Exercise aim:
How many of the lines in the data contain "theta"? Give only the number.

Stored data:
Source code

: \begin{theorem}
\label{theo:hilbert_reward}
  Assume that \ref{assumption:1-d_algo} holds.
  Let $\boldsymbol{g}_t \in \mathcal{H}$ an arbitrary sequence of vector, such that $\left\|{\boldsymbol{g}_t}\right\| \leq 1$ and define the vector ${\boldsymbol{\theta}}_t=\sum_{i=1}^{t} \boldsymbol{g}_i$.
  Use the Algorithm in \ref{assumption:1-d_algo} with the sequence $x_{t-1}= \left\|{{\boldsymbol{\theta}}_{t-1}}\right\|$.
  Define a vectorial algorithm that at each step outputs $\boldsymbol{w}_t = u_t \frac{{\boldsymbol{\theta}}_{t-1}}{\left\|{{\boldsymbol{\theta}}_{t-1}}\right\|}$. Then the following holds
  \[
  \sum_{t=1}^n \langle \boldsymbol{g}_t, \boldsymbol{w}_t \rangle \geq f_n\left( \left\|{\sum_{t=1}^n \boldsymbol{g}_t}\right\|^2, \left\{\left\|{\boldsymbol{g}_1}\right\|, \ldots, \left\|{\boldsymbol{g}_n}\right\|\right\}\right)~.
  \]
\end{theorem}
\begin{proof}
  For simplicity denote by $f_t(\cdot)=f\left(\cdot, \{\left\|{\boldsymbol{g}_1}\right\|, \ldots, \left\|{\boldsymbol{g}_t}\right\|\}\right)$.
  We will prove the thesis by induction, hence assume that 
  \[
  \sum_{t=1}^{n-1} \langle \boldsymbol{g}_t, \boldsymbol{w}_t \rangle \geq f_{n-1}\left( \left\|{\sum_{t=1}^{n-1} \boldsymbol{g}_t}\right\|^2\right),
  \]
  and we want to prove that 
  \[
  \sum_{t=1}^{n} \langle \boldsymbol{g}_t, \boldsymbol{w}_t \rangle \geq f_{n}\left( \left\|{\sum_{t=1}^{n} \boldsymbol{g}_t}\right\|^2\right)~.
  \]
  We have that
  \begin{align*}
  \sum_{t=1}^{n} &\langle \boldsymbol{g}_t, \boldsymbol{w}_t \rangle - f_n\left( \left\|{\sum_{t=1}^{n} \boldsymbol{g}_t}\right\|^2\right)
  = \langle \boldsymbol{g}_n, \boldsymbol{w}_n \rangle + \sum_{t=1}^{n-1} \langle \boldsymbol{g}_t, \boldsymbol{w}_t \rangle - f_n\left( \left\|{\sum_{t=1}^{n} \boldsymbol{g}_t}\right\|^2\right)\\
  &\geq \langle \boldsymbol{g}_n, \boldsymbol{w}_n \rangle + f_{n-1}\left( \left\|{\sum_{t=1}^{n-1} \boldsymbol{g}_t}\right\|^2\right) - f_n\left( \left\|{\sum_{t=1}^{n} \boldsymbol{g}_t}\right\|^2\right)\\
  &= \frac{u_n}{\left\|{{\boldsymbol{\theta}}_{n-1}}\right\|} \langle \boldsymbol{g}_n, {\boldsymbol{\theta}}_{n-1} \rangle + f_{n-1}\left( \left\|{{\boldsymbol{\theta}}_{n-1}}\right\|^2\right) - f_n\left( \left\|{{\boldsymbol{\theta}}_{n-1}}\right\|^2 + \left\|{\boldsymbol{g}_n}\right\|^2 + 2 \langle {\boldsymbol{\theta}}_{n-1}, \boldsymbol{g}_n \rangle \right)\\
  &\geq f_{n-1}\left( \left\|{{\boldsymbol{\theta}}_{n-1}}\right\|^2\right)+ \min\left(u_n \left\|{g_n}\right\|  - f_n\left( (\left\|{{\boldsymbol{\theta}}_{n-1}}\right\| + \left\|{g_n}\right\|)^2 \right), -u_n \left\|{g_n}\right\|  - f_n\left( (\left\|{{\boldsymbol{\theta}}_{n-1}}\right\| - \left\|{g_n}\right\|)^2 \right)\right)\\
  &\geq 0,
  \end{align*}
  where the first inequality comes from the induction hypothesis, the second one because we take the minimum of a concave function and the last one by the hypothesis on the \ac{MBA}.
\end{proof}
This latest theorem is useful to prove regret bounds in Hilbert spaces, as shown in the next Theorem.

Result for this exercise:
5